__Exercise requirements__: Going through the entries below, work out how many lines have the string "metadataRepository" in them. Give the number and nothing more.

• • • • •

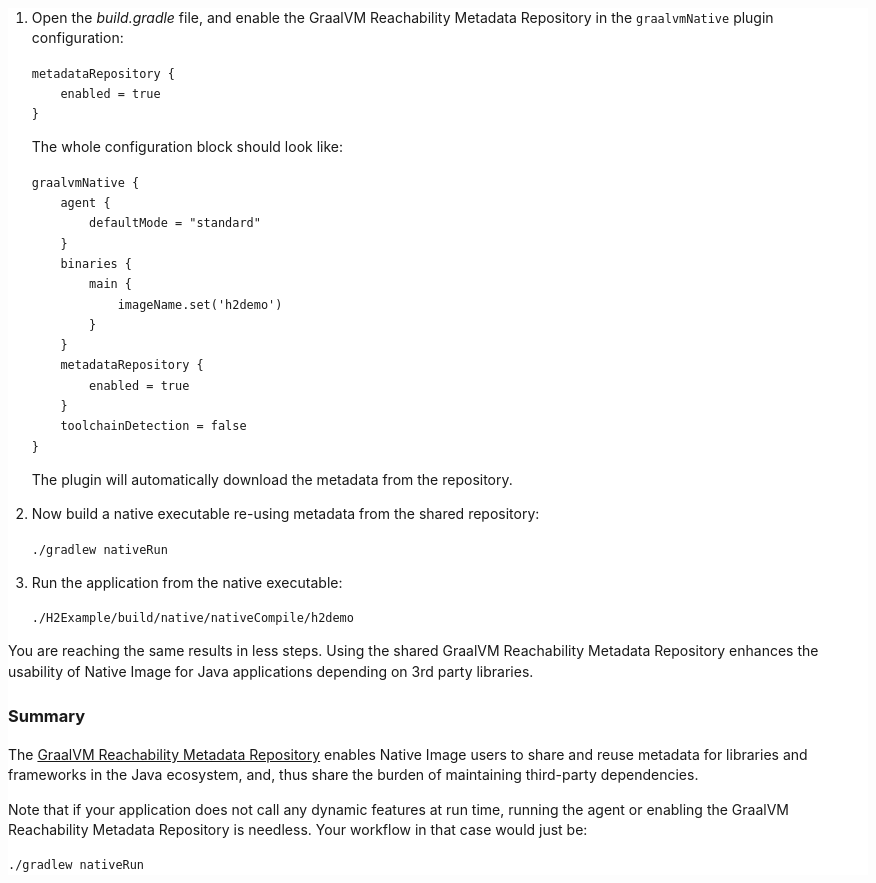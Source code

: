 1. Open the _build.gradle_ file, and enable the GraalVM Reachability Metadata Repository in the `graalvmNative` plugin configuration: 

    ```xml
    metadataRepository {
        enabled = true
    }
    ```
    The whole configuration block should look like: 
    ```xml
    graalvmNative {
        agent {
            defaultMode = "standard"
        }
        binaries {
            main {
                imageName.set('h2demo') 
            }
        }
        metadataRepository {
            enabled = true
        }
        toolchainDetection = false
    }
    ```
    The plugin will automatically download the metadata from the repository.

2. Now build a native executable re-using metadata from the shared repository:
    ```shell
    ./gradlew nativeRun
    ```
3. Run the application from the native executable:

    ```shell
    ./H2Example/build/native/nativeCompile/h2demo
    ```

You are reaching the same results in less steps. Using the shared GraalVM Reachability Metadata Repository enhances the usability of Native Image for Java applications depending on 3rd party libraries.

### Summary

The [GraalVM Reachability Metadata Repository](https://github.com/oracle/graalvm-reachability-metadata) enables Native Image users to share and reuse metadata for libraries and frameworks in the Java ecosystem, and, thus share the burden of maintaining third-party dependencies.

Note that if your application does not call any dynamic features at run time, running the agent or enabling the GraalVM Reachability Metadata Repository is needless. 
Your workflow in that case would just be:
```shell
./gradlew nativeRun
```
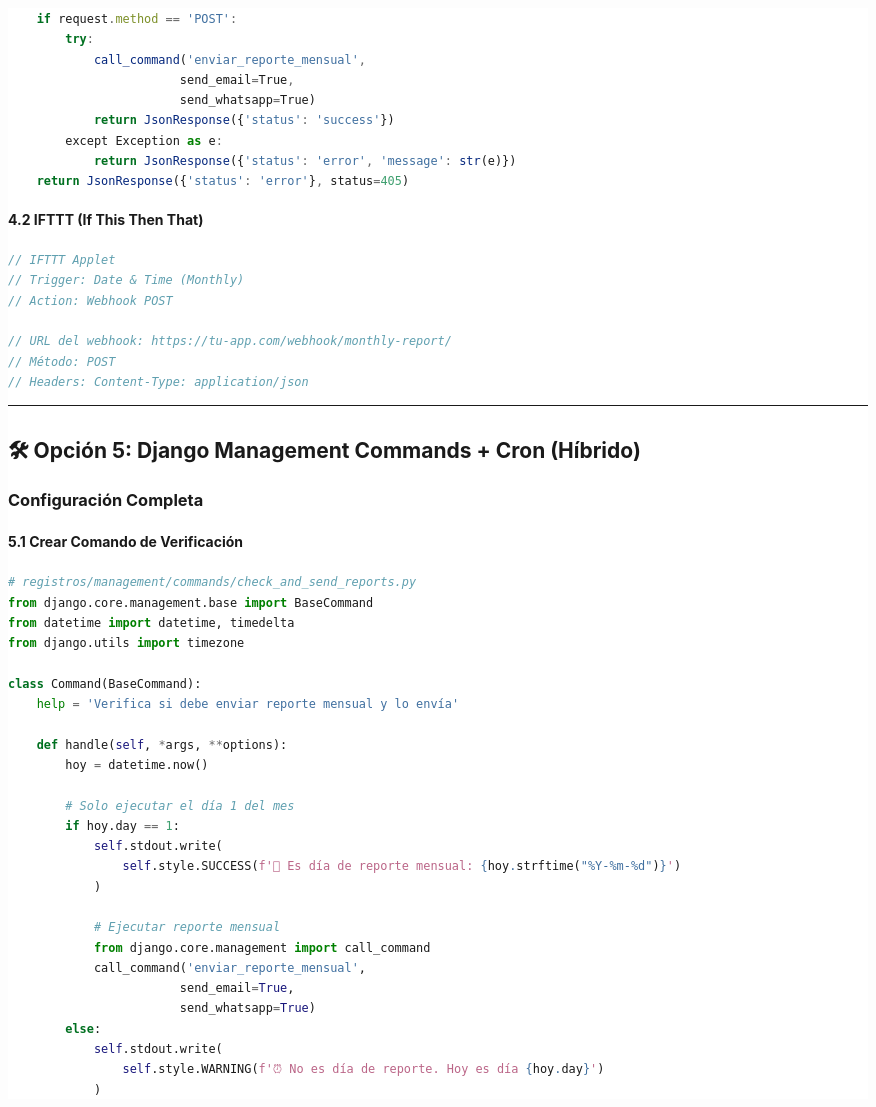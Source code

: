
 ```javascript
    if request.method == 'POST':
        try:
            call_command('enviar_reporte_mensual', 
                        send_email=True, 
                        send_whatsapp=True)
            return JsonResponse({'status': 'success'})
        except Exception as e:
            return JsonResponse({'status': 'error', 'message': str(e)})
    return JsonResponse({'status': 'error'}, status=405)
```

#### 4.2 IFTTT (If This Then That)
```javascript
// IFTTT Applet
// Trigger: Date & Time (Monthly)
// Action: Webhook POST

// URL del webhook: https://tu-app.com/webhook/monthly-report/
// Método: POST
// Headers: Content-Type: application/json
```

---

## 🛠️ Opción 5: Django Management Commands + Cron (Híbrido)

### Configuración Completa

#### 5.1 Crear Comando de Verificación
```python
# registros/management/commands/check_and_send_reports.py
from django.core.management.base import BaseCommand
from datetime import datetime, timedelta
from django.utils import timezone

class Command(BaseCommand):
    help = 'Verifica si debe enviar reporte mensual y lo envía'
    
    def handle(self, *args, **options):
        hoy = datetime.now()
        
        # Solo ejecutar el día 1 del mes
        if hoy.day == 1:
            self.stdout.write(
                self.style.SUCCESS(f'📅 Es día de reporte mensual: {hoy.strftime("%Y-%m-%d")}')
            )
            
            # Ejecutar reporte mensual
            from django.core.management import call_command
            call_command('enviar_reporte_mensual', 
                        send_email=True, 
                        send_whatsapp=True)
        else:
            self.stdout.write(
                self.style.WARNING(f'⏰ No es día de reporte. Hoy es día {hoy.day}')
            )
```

• • • • •

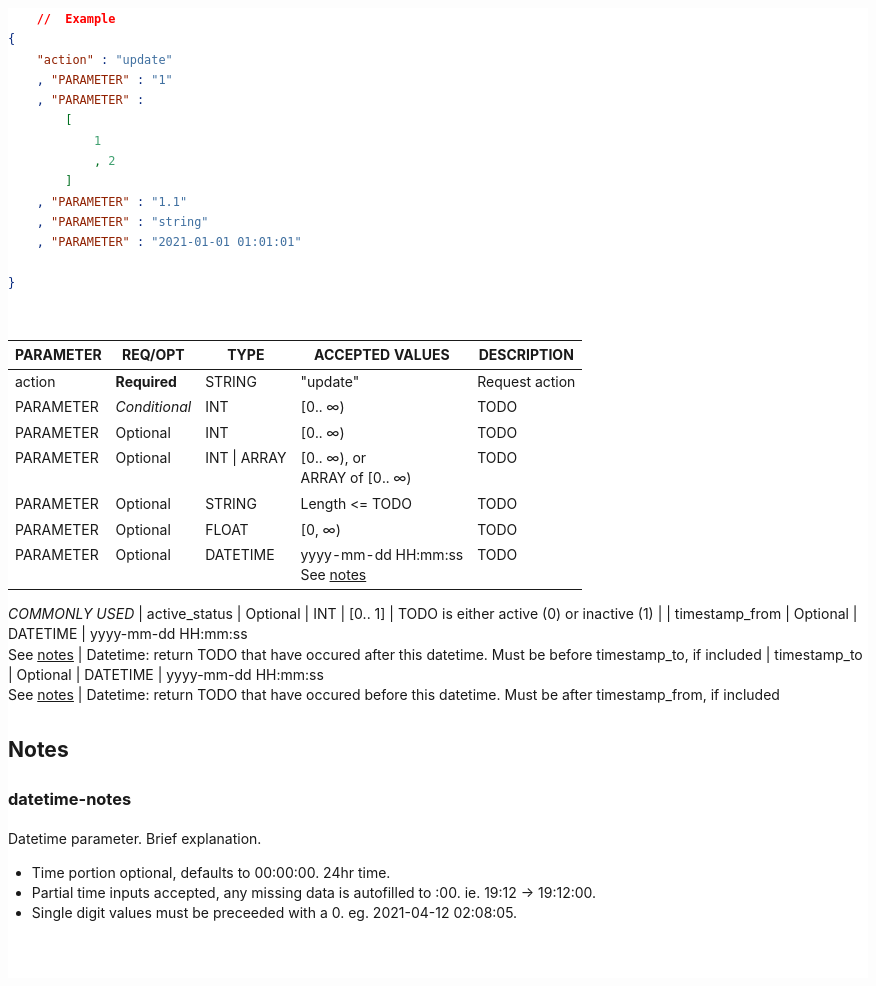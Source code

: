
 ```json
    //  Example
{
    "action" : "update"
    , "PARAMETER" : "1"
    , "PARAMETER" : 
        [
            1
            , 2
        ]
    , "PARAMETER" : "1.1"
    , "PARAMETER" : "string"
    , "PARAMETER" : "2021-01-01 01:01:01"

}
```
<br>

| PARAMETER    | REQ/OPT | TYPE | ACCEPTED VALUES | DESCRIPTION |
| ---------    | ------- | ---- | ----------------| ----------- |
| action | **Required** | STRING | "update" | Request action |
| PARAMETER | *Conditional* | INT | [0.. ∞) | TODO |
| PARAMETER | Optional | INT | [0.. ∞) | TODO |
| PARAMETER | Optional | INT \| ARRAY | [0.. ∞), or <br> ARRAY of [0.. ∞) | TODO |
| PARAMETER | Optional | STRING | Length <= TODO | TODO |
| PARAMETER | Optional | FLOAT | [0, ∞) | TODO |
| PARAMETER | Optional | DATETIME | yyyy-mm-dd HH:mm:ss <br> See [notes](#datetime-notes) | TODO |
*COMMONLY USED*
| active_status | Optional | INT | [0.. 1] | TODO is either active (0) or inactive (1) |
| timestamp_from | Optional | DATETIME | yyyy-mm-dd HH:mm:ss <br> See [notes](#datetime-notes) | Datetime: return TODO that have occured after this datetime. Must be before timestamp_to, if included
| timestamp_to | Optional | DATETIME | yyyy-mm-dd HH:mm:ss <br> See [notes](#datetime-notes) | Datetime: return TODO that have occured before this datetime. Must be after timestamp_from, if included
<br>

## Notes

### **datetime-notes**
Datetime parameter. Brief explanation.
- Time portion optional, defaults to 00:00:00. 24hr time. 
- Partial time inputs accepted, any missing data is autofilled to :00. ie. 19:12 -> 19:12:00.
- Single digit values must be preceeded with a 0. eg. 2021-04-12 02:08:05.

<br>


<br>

• • • • •

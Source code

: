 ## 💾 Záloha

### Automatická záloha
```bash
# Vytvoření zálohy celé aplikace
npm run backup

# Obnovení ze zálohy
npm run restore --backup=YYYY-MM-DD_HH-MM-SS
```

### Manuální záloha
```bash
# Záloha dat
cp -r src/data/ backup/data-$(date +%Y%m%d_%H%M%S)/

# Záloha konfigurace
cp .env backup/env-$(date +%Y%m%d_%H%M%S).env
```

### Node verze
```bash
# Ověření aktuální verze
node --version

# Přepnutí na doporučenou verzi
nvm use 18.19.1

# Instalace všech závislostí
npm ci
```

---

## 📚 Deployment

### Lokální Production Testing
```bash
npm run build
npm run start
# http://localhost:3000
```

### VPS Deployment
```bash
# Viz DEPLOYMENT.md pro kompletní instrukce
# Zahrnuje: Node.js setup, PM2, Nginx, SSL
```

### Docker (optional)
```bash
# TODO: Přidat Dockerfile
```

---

• • • • •

__Answer to the problem__: 2